Падение доверия к "истеблишментным" СМИ вызвало возрождение интереса к независимым, андеграундным изданиям, в том числе к так называемым "зинам" (сокращение от fan magazine). Эти небольшие, самостоятельно издаваемые печатные издания выпускались членами различных сообществ и для них: художниками, активистами, людьми с нишевыми политическими убеждениями. 31 Одним из них было небольшое антивоенное издание, начатое в 1965 году, которое называло себя The Fifth Estate. Название было аллюзией на "Четвертую власть" - термин для обозначения института журналистики, уходящий корнями в британскую политическую теорию XVIII века. 32 Первые три сословия были представителями французского ancien régime: духовенство, аристократия и простолюдины. То, что пресса была четвертым сословием, отражало серьезность ее роли как независимой силы, способной призвать остальных к ответу. Когда американский народ 1960-х годов начал терять доверие к СМИ, фраза "Пятая власть" стала обозначать независимые голоса, которые могли бы призвать СМИ к ответу. Независимые издания, возникшие в противовес доминирующим нарративам о войне во Вьетнаме, были вызывающе децентрализованы в эпоху все более централизованных и контролируемых медиаструктур.
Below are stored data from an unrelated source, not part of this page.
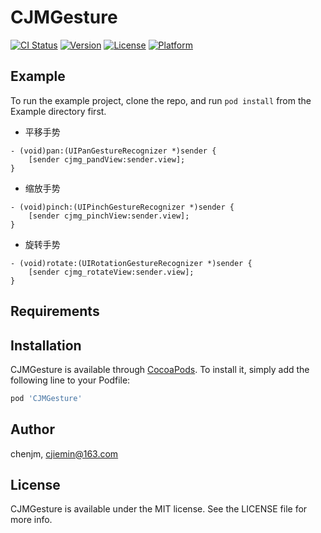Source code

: # CJMGesture

[![CI Status](https://img.shields.io/travis/chenjm/CJMGesture.svg?style=flat)](https://travis-ci.org/chenjm/CJMGesture)
[![Version](https://img.shields.io/cocoapods/v/CJMGesture.svg?style=flat)](https://cocoapods.org/pods/CJMGesture)
[![License](https://img.shields.io/cocoapods/l/CJMGesture.svg?style=flat)](https://cocoapods.org/pods/CJMGesture)
[![Platform](https://img.shields.io/cocoapods/p/CJMGesture.svg?style=flat)](https://cocoapods.org/pods/CJMGesture)

## Example

To run the example project, clone the repo, and run `pod install` from the Example directory first.

- 平移手势

```objc
- (void)pan:(UIPanGestureRecognizer *)sender {
    [sender cjmg_pandView:sender.view];
}
```

- 缩放手势

```objc
- (void)pinch:(UIPinchGestureRecognizer *)sender {
    [sender cjmg_pinchView:sender.view];
}
```

- 旋转手势
```objc
- (void)rotate:(UIRotationGestureRecognizer *)sender {
    [sender cjmg_rotateView:sender.view];
}
```


## Requirements

## Installation

CJMGesture is available through [CocoaPods](https://cocoapods.org). To install
it, simply add the following line to your Podfile:

```ruby
pod 'CJMGesture'
```

## Author

chenjm, cjiemin@163.com

## License

CJMGesture is available under the MIT license. See the LICENSE file for more info.
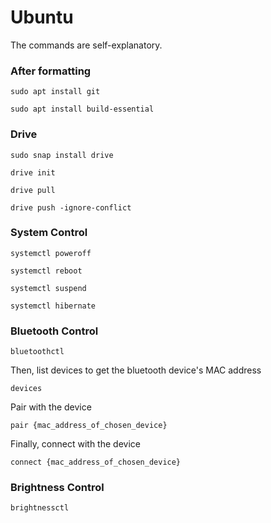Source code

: # Ubuntu

The commands are self-explanatory.

### After formatting
```shell
sudo apt install git
```
```shell
sudo apt install build-essential
```
### Drive
```shell
sudo snap install drive
```
```shell
drive init
```
```shell
drive pull
```
```shell
drive push -ignore-conflict
```

### System Control
```shell
systemctl poweroff
```
```shell
systemctl reboot
```
```shell
systemctl suspend
```
```shell
systemctl hibernate
```

### Bluetooth Control
```shell
bluetoothctl
```
Then, list devices to get the bluetooth device's MAC address
```shell
devices
```
Pair with the device
```shell
pair {mac_address_of_chosen_device}
```
Finally, connect with the device
```shell
connect {mac_address_of_chosen_device}
```

### Brightness Control
```shell
brightnessctl
```

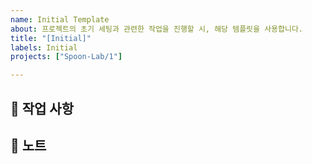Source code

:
 ```yaml
---
name: Initial Template
about: 프로젝트의 초기 세팅과 관련한 작업을 진행할 시, 해당 템플릿을 사용합니다.
title: "[Initial]"
labels: Initial
projects: ["Spoon-Lab/1"]

---
```


## 🧰 작업 사항
<!-- 이슈를 생성한 이유나 어떤 작업을 진행할 것인지 내용을 작성합니다.  -->


## 🔖 노트
<!-- 해당 사항은 선택입니다. -->
<!-- 기능과 관련하여 참고할 내용이나 디자인이 있을 시 추가합니다. -->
В каком-то смысле они были вторым пришествием флюгшрифтенов - возвращением к нефильтрованному прошлому, которое стало популярным среди сообществ, которые начали чувствовать, что СМИ не отражают их понимания реальности. Однако, как и памфлеты-предшественники, они обращались к нишевой аудитории, привлекая гораздо меньше внимания, чем официальные повествования, представленные в основных печатных и вещательных СМИ или на пресс-конференциях.
Укоренившаяся власть средств массовой информации, их огромный охват и способность формировать мнение на национальном уровне, а также их роль в "производстве согласия" управляемых стали темой основополагающей работы Ноама Чомски и Эдварда Хермана "Manufacturing Consent" 1988 года. В отличие от Липпмана и Бернейса с их более радужным взглядом на пропаганду, они утверждали, что система стимулов, присущая экосистеме СМИ, искажает информацию в угоду СМИ и правящей элите, а не общественным интересам. В то время как программы официальных государственных СМИ были очевидны, пропаганда, которая распространялась по основным, свободным каналам, была более коварной, поскольку общество не осознавало, что происходит.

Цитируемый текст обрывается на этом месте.